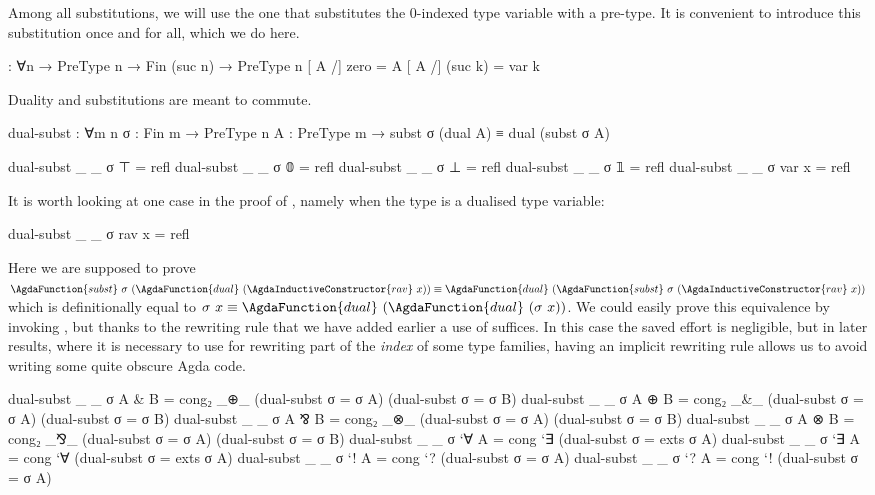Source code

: Among all substitutions, we will use the one that substitutes the 0-indexed type
variable with a pre-type. It is convenient to introduce this substitution once
and for all, which we do here.

\begin{code}
[_/] : ∀{n} → PreType n → Fin (suc n) → PreType n
[ A /] zero     = A
[ A /] (suc k)  = var k
\end{code}

Duality and substitutions are meant to commute.

\begin{code}
dual-subst : ∀{m n} {σ : Fin m → PreType n} {A : PreType m} →
             subst σ (dual A) ≡ dual (subst σ A)
\end{code}
\begin{code}[hide]
dual-subst {_} {_} {σ} {⊤} = refl
dual-subst {_} {_} {σ} {𝟘} = refl
dual-subst {_} {_} {σ} {⊥} = refl
dual-subst {_} {_} {σ} {𝟙} = refl
dual-subst {_} {_} {σ} {var x} = refl
\end{code}

It is worth looking at one case in the proof of ,
namely when the type is a dualised type variable:

\begin{code}
dual-subst {_} {_} {σ} {rav x} = refl
\end{code}

Here we are supposed to prove
$\AgdaFunction{subst}~\sigma~(\AgdaFunction{dual}~(\AgdaInductiveConstructor{rav}~x))
  \equiv
  \AgdaFunction{dual}~(\AgdaFunction{subst}~\sigma~(\AgdaInductiveConstructor{rav}~x))$
  which is definitionally equal to $\sigma~x \equiv
  \AgdaFunction{dual}~(\AgdaFunction{dual}~(\sigma~x))$.
%
We could easily prove this equivalence by invoking , but
thanks to the rewriting rule that we have added earlier a use of
 suffices. In this case the saved effort is
negligible, but in later results, where it is necessary to use
 for rewriting part of the \emph{index} of some type
families, having an implicit rewriting rule allows us to avoid writing some
quite obscure Agda code.

\begin{code}[hide]
dual-subst {_} {_} {σ} {A & B} = cong₂ _⊕_ (dual-subst {σ = σ} {A}) (dual-subst {σ = σ} {B})
dual-subst {_} {_} {σ} {A ⊕ B} = cong₂ _&_ (dual-subst {σ = σ} {A}) (dual-subst {σ = σ} {B})
dual-subst {_} {_} {σ} {A ⅋ B} = cong₂ _⊗_ (dual-subst {σ = σ} {A}) (dual-subst {σ = σ} {B})
dual-subst {_} {_} {σ} {A ⊗ B} = cong₂ _⅋_ (dual-subst {σ = σ} {A}) (dual-subst {σ = σ} {B})
dual-subst {_} {_} {σ} {`∀ A} = cong `∃ (dual-subst {σ = exts σ} {A})
dual-subst {_} {_} {σ} {`∃ A} = cong `∀ (dual-subst {σ = exts σ} {A})
dual-subst {_} {_} {σ} {`! A} = cong `? (dual-subst {σ = σ} {A})
dual-subst {_} {_} {σ} {`? A} = cong `! (dual-subst {σ = σ} {A})
\end{code}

--------

Restate the records above in full and word for word, but do not carry over any pictures.

Source code

: Among all substitutions, we will use the one that substitutes the 0-indexed type
variable with a pre-type. It is convenient to introduce this substitution once
and for all, which we do here.

\begin{code}
[_/] : ∀{n} → PreType n → Fin (suc n) → PreType n
[ A /] zero     = A
[ A /] (suc k)  = var k
\end{code}

Duality and substitutions are meant to commute.

\begin{code}
dual-subst : ∀{m n} {σ : Fin m → PreType n} {A : PreType m} →
             subst σ (dual A) ≡ dual (subst σ A)
\end{code}
\begin{code}[hide]
dual-subst {_} {_} {σ} {⊤} = refl
dual-subst {_} {_} {σ} {𝟘} = refl
dual-subst {_} {_} {σ} {⊥} = refl
dual-subst {_} {_} {σ} {𝟙} = refl
dual-subst {_} {_} {σ} {var x} = refl
\end{code}

It is worth looking at one case in the proof of ,
namely when the type is a dualised type variable:

\begin{code}
dual-subst {_} {_} {σ} {rav x} = refl
\end{code}

Here we are supposed to prove
$\AgdaFunction{subst}~\sigma~(\AgdaFunction{dual}~(\AgdaInductiveConstructor{rav}~x))
  \equiv
  \AgdaFunction{dual}~(\AgdaFunction{subst}~\sigma~(\AgdaInductiveConstructor{rav}~x))$
  which is definitionally equal to $\sigma~x \equiv
  \AgdaFunction{dual}~(\AgdaFunction{dual}~(\sigma~x))$.
%
We could easily prove this equivalence by invoking , but
thanks to the rewriting rule that we have added earlier a use of
 suffices. In this case the saved effort is
negligible, but in later results, where it is necessary to use
 for rewriting part of the \emph{index} of some type
families, having an implicit rewriting rule allows us to avoid writing some
quite obscure Agda code.

\begin{code}[hide]
dual-subst {_} {_} {σ} {A & B} = cong₂ _⊕_ (dual-subst {σ = σ} {A}) (dual-subst {σ = σ} {B})
dual-subst {_} {_} {σ} {A ⊕ B} = cong₂ _&_ (dual-subst {σ = σ} {A}) (dual-subst {σ = σ} {B})
dual-subst {_} {_} {σ} {A ⅋ B} = cong₂ _⊗_ (dual-subst {σ = σ} {A}) (dual-subst {σ = σ} {B})
dual-subst {_} {_} {σ} {A ⊗ B} = cong₂ _⅋_ (dual-subst {σ = σ} {A}) (dual-subst {σ = σ} {B})
dual-subst {_} {_} {σ} {`∀ A} = cong `∃ (dual-subst {σ = exts σ} {A})
dual-subst {_} {_} {σ} {`∃ A} = cong `∀ (dual-subst {σ = exts σ} {A})
dual-subst {_} {_} {σ} {`! A} = cong `? (dual-subst {σ = σ} {A})
dual-subst {_} {_} {σ} {`? A} = cong `! (dual-subst {σ = σ} {A})
\end{code}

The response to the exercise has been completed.